Have you ever noticed that our loving self-care rituals go right out the window when we should be actively applying them the most? I think women are guilty of this more than men, and particularly mothers of small children. This group of women carries the weight of the world. And they do it every day often sacrificing their need for sleep or self-nurturing rituals when they need it the most to carry on. And when a woman’s world starts to tip, her whole world tips with her. For myself, I believed that I always made a conscious effort to take good care of my health and emotional well-being. I exercised regularly, meditated, spent time with my friends, and ate well. So you can understand my shock when a friend told me a few years ago how she always worried about me when I was under stress. She pointed out that I disappeared from everyone’s radar when I was troubled. The more we talked, the more I realized that I didn’t practice the art of loving self-care at all when I faced demanding or difficult situations that stretched beyond more than a few days. When this kind of stress occurred I’d forget to eat and I’d forget to drink fluids; or worse, I’d eat everything I could get my hands on that was salty and crunchy. I would lose focus, my meditation practice would fly out the door as I’d resort to desperate prayers; and I’d turn to running long miles wearing out my tennis shoes, eschewing my normal workouts.

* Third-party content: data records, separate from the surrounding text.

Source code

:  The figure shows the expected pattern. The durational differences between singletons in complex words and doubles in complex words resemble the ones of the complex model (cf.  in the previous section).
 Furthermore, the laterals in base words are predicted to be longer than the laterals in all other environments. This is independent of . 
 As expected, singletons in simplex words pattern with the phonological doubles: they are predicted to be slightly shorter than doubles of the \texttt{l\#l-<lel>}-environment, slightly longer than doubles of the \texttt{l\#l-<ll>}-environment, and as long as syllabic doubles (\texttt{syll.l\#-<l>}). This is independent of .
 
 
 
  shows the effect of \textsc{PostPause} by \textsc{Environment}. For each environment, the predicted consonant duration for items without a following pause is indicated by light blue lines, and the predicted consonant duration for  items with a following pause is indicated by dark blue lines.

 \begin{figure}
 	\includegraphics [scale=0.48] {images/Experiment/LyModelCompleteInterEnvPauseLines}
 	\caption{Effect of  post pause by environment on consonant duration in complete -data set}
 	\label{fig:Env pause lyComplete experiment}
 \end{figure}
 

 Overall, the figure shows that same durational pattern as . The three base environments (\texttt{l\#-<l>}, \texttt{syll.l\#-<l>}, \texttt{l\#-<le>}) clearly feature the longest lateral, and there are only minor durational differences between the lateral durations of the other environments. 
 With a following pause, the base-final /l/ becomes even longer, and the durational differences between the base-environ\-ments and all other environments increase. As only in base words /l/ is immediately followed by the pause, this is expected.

When faced with stress, often women turn away from their self-nurturing practices and then wonder why their coping system is so out of whack. Without sleep and food (or overeating too much junk food) we actually exasperate the problem; and something that was previously manageable quickly becomes overwhelming. Stress can make us irritable, but we can be down right bitchy when our blood sugar drops. Think about it, which self-care rituals do you abandon when faced with stress? What helps you to function? What helps you to thrive? Since that conversation with my friend, I’ve taken a more active role of observance and diligence in my self-care during the trying times. I’ve shared my discoveries with those closest to me and they help me to stay on track when they see me slipping. I’m not always successful, I still have days where I forget to eat and drink, and I still drop off everyone’s radar from time to time, but I’m more watchful now. Self-care isn’t selfish. Its self-esteem.
Rest when you’re tired.
Pay attention to your thirst and take a drink of water when you’re thirsty.
Call a friend when you’re lonely or overly stressed.
Eat something fresh.
Touch nature – if even for ten minutes.
Ask the Universe to help when you feel overwhelmed.
Don’t push so hard – when the problem is that you’re already pushed too hard.
Don’t be afraid that the work won’t get done if you rest when you’re tired. The work will get done; it will be done better than work that emerges from tiredness of soul and spirit.
Breathe and know that you’re cared for. Breathe again.
Nurtured, nourished people, who love themselves and care for themselves are the delight of the Universe.